● **Exercise aim**
Identify each line below containing the string "generate" and copy it.

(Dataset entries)
───
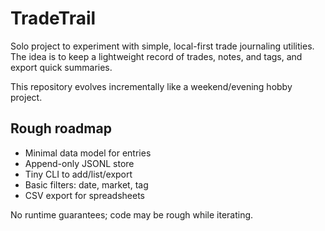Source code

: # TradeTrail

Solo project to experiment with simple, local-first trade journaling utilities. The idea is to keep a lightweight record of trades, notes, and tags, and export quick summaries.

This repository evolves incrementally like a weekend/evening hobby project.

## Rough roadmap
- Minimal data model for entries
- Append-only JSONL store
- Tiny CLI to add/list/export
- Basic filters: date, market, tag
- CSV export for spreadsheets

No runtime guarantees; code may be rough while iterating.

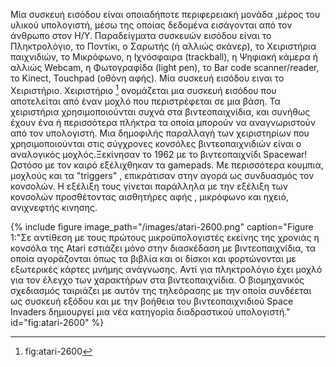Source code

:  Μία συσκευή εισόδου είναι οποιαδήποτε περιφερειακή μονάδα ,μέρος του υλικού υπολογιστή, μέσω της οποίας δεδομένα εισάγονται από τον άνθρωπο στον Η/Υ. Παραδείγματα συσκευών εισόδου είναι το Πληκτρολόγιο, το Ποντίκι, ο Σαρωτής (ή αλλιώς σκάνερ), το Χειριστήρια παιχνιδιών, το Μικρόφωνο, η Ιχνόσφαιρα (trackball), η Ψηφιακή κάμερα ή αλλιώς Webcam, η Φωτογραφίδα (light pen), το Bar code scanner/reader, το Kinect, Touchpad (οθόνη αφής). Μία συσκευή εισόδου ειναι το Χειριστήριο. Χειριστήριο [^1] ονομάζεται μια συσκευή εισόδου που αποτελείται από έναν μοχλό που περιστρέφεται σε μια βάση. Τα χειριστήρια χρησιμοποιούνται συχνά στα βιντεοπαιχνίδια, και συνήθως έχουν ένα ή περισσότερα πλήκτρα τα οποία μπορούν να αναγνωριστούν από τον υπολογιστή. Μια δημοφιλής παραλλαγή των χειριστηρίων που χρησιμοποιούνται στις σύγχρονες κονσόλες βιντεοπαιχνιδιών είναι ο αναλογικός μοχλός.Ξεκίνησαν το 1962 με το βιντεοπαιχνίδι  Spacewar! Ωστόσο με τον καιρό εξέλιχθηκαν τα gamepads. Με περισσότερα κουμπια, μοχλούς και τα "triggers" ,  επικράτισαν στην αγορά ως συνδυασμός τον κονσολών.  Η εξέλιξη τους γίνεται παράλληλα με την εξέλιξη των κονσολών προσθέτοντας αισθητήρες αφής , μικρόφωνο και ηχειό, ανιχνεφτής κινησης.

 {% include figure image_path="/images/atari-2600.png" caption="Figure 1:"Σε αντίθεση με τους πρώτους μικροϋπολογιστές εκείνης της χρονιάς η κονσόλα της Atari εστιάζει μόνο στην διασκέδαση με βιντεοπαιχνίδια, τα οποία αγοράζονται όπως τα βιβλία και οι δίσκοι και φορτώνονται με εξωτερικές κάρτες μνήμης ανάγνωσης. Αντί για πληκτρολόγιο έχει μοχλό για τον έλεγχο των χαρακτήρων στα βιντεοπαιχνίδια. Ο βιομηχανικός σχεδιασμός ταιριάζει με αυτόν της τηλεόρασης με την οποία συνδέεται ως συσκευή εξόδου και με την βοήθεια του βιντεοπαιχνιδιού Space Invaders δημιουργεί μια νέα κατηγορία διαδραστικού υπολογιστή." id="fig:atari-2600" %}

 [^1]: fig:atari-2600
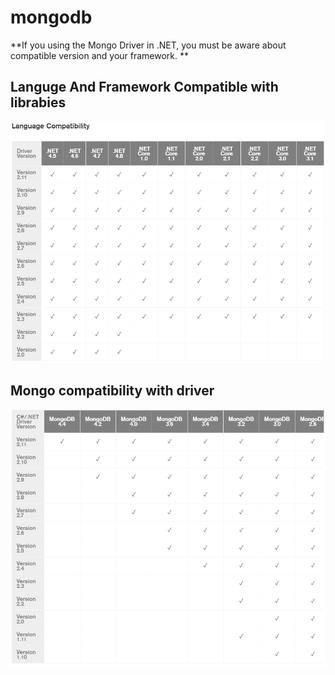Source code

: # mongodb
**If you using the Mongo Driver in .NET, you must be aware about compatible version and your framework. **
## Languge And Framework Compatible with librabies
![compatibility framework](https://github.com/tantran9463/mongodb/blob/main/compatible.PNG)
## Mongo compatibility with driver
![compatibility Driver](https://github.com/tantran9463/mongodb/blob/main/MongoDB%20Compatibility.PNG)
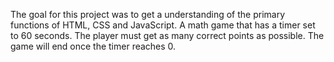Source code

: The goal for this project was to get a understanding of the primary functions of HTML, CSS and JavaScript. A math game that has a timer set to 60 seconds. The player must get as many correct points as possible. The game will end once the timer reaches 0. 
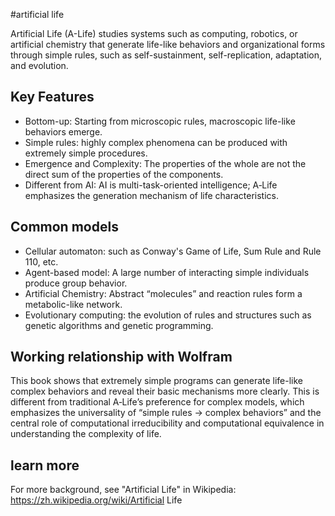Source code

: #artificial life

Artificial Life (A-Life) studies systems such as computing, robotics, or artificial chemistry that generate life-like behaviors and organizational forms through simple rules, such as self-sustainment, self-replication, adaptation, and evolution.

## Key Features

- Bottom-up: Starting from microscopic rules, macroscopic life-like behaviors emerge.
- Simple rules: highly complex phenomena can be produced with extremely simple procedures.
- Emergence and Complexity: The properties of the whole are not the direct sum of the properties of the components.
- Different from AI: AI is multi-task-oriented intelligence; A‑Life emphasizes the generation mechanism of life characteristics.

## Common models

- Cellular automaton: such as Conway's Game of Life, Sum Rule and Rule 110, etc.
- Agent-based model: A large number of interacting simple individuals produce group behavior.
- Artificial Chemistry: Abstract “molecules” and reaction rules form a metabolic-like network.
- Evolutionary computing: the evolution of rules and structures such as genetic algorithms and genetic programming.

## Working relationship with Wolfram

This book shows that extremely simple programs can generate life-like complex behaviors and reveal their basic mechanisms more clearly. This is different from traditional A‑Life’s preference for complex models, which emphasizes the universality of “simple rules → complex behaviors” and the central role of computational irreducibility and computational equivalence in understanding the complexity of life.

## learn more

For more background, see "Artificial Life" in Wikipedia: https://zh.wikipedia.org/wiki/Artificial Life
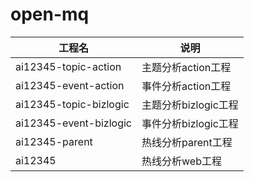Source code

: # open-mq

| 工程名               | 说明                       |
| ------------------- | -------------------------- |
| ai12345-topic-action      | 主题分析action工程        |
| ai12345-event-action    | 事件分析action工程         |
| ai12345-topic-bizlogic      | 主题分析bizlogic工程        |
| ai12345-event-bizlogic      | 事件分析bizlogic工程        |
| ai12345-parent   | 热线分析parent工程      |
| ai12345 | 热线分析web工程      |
───
● **Finished task**
Artificial Life (A-Life) studies systems such as computing, robotics, or artificial chemistry that generate life-like behaviors and organizational forms through simple rules, such as self-sustainment, self-replication, adaptation, and evolution.
This book shows that extremely simple programs can generate life-like complex behaviors and reveal their basic mechanisms more clearly. This is different from traditional A‑Life’s preference for complex models, which emphasizes the universality of “simple rules → complex behaviors” and the central role of computational irreducibility and computational equivalence in understanding the complexity of life.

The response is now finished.